#### Task description
Retype, word for word, every line of the records below starting at the one that contains "- [Generating Metadata](#generating_metadata)" and ending at the one that contains "The indexing and"; include both of those lines and nothing more.
[Opening Records to process section]
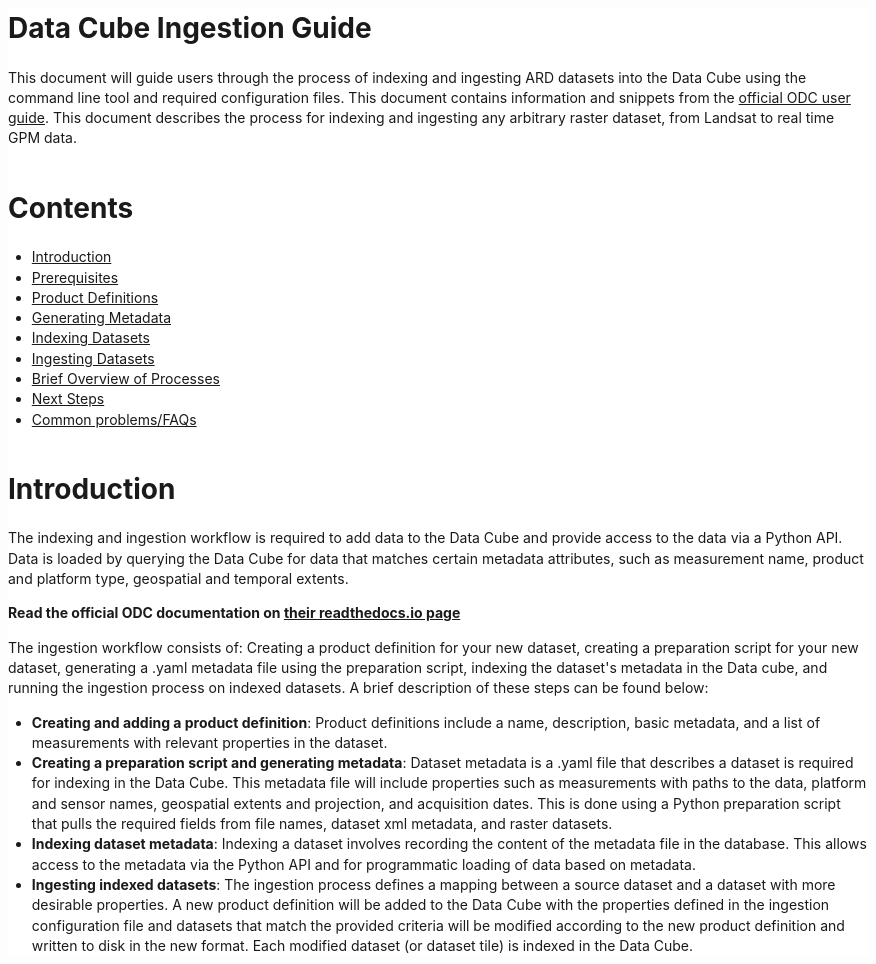 # Data Cube Ingestion Guide

This document will guide users through the process of indexing and ingesting ARD datasets into the Data Cube using the command line tool and required configuration files. This document contains information and snippets from the [official ODC user guide](http://datacube-core.readthedocs.io/en/latest/user/intro.html). This document describes the process for indexing and ingesting any arbitrary raster dataset, from Landsat to real time GPM data.

# Contents

- [Introduction](#introduction)
- [Prerequisites](#prerequisites)
- [Product Definitions](#product_definition)
- [Generating Metadata](#generating_metadata)
- [Indexing Datasets](#indexing_datasets)
- [Ingesting Datasets](#ingesting_datasets)
- [Brief Overview of Processes](#overview)
- [Next Steps](#next_steps)
- [Common problems/FAQs](#faqs)

# []() Introduction

The indexing and ingestion workflow is required to add data to the Data Cube and provide access to the data via a Python API. Data is loaded by querying the Data Cube for data that matches certain metadata attributes, such as measurement name, product and platform type, geospatial and temporal extents.

**Read the official ODC documentation on [their readthedocs.io page](http://datacube-core.readthedocs.io/en/stable/ops/config.html)**

The ingestion workflow consists of: Creating a product definition for your new dataset, creating a preparation script for your new dataset, generating a .yaml metadata file using the preparation script, indexing the dataset's metadata in the Data cube, and running the ingestion process on indexed datasets. A brief description of these steps can be found below:

- **Creating and adding a product definition**: Product definitions include a name, description, basic metadata, and a list of measurements with relevant properties in the dataset.
- **Creating a preparation script and generating metadata**: Dataset metadata is a .yaml file that describes a dataset is required for indexing in the Data Cube. This metadata file will include properties such as measurements with paths to the data, platform and sensor names, geospatial extents and projection, and acquisition dates. This is done using a Python preparation script that pulls the required fields from file names, dataset xml metadata, and raster datasets.
- **Indexing dataset metadata**: Indexing a dataset involves recording the content of the metadata file in the database. This allows access to the metadata via the Python API and for programmatic loading of data based on metadata.
- **Ingesting indexed datasets**: The ingestion process defines a mapping between a source dataset and a dataset with more desirable properties. A new product definition will be added to the Data Cube with the properties defined in the ingestion configuration file and datasets that match the provided criteria will be modified according to the new product definition and written to disk in the new format. Each modified dataset (or dataset tile) is indexed in the Data Cube.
[Closing Records to process section]
#### Completed task
- [Generating Metadata](#generating_metadata)
- [Indexing Datasets](#indexing_datasets)
- [Ingesting Datasets](#ingesting_datasets)
- [Brief Overview of Processes](#overview)
- [Next Steps](#next_steps)
- [Common problems/FAQs](#faqs)

# []() Introduction

The indexing and ingestion workflow is required to add data to the Data Cube and provide access to the data via a Python API. Data is loaded by querying the Data Cube for data that matches certain metadata attributes, such as measurement name, product and platform type, geospatial and temporal extents.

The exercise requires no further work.